For the entries below, count the lines that contain the word "fixed" and reply with that number only.

-*-*-

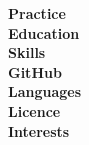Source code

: \documentclass[a4paper,11pt]{article}
\begin{document}
\setlength{\parindent}{0pt}
\thispagestyle{empty}

\begin{paracol}{2}
\setlength{\columnseprule}{0.2pt}
\setlength{\columnsep}{1.5cm}
    \begin{leftcolumn}

        \begin{figure}[h]
        \centering
        \end{figure}

        \begin{flushright}
          \textbf{Practice} \\
          \vspace{64pt}
          \textbf{Education} \\
          \vspace{120pt}
          \textbf{Skills} \\
          \vspace{85pt}
          \textbf{GitHub} \\
          \vspace{20pt}
          \textbf{Languages} \\
          \vspace{28pt}
          \textbf{Licence} \\
          \vspace{45pt}
          \textbf{Interests}




\end{flushright}
\end{leftcolumn}
\end{paracol}
\end{document}
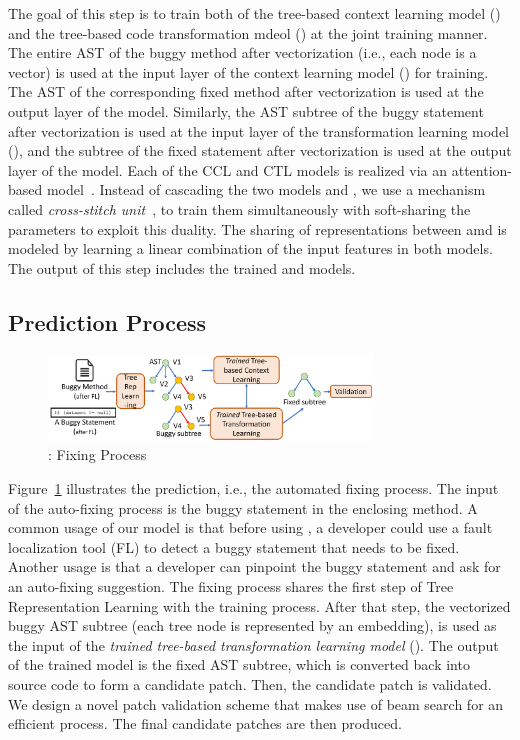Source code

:The goal of this step is to train both of the tree-based context
learning model () and the tree-based code transformation
mdeol () at the joint training manner. The entire AST of the
buggy method after vectorization (i.e., each node is a vector) is used
at the input layer of the context learning model () for
training. The AST of the corresponding fixed method after
vectorization is used at the output layer of the 
model. Similarly, the AST subtree of the buggy statement after
vectorization is used at the input layer of the transformation
learning model (), and the subtree of the fixed statement
after vectorization is used at the output layer of the 
model. Each of the CCL and CTL models is realized via an
attention-based  model~\cite{yi}. Instead of cascading
the two models  and , we use a mechanism called
{\em cross-stitch unit}~\cite{misra2016cross}, to train them
simultaneously with soft-sharing the parameters to exploit this
duality. The sharing of representations between  amd
 is modeled by learning a linear combination of the input
features in both models. The output of this step includes the trained
 and  models.

\subsection{Prediction Process}

\begin{figure}[t]
	\centering
	\includegraphics[width=3.4in]{graphs/overview-predict.png}
	\caption{{\tool}: Fixing Process}
	\label{overview-fixing}
\end{figure}

Figure~\ref{overview-fixing} illustrates the prediction, i.e., the
automated fixing process. The input of the auto-fixing process is the
buggy statement in the enclosing method. A common usage of our model
is that before using {\tool}, a developer could use a fault
localization tool (FL) to detect a buggy statement that needs to be
fixed. Another usage is that a developer can pinpoint the buggy
statement and ask {\tool} for an auto-fixing suggestion. The fixing
process shares the first step of Tree Representation Learning with the
training process. After that step, the vectorized buggy AST subtree
(each tree node is represented by an embedding), is used as the input
of the {\em trained tree-based transformation learning model}
(). The output of the trained  model is the fixed
AST subtree, which is converted back into source code to form a
candidate patch. Then, the candidate patch is validated. We design a
novel patch validation scheme that makes use of beam search for an
efficient process. The final candidate patches are then produced.

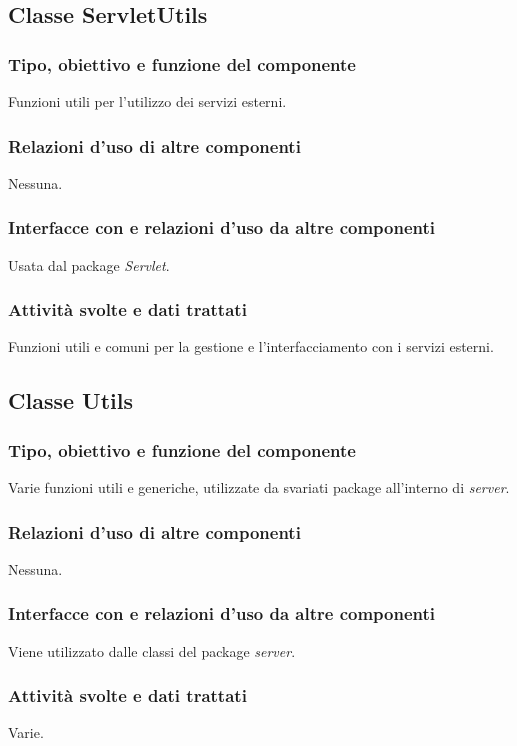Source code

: \subsection{Classe ServletUtils}
\subsubsection*{Tipo, obiettivo e funzione del componente}
Funzioni utili per l'utilizzo dei servizi esterni.
\subsubsection*{Relazioni d'uso di altre componenti}
Nessuna.
\subsubsection*{Interfacce con e relazioni d'uso da altre componenti}
Usata dal package \emph{Servlet}.
\subsubsection*{Attivit\`a svolte e dati trattati}
Funzioni utili e comuni per la gestione e l'interfacciamento con i servizi
esterni.

\subsection{Classe Utils}
\subsubsection*{Tipo, obiettivo e funzione del componente}
Varie funzioni utili e generiche, utilizzate da svariati package all'interno di
\emph{server}.
\subsubsection*{Relazioni d'uso di altre componenti}
Nessuna.
\subsubsection*{Interfacce con e relazioni d'uso da altre componenti}
Viene utilizzato dalle classi del package \emph{server}.
\subsubsection*{Attivit\`a svolte e dati trattati}
Varie.

\newpage
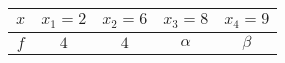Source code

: \begin{tabular}{|c|c|c|c|c|}
\hline
$x$ & $x_1 = 2$ & $x_2 = 6$ & $x_3 = 8$ & $x_4 = 9$ \\
\hline
$f$ & $4$ & $4$ & $\alpha$ & $\beta$ \\
\hline
\end{tabular}


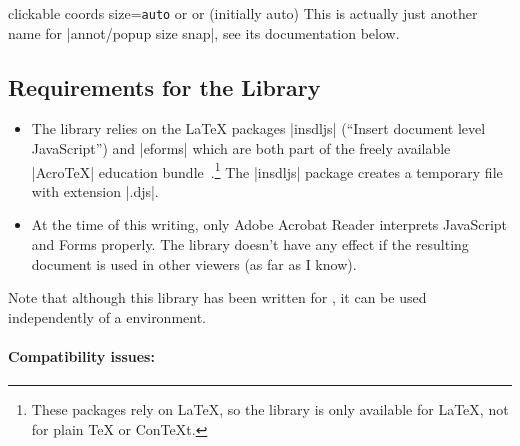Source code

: \begin{pgfplotskey}{%
    clickable coords size=\texttt{auto} or  or
     (initially auto)%
}
    This is actually just another name for |annot/popup size snap|, see its
    documentation below.
\end{pgfplotskey}


\subsection{Requirements for the Library}

\begin{itemize}
    \item The library relies on the \LaTeX{} packages |insdljs| (``Insert
        document level JavaScript'') and |eforms| which are both part of the
        freely available |AcroTeX| education
        bundle~\cite{acrotex}.\footnote{These packages rely on \LaTeX{}, so
        the library is only available for \LaTeX{}, not for plain \TeX{} or
        Con\TeX{}t.} The |insdljs| package creates a temporary file with
        extension |.djs|.
    \item At the time of this writing, only Adobe Acrobat Reader interprets
        JavaScript and Forms properly. The library doesn't have any effect if
        the resulting document is used in other viewers (as far as I know).
\end{itemize}
%
Note that although this library has been written for \PGFPlots{}, it can be
used independently of a \PGFPlots{} environment.


\paragraph{Compatibility issues:}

-*-*-

*Result for this task*.
4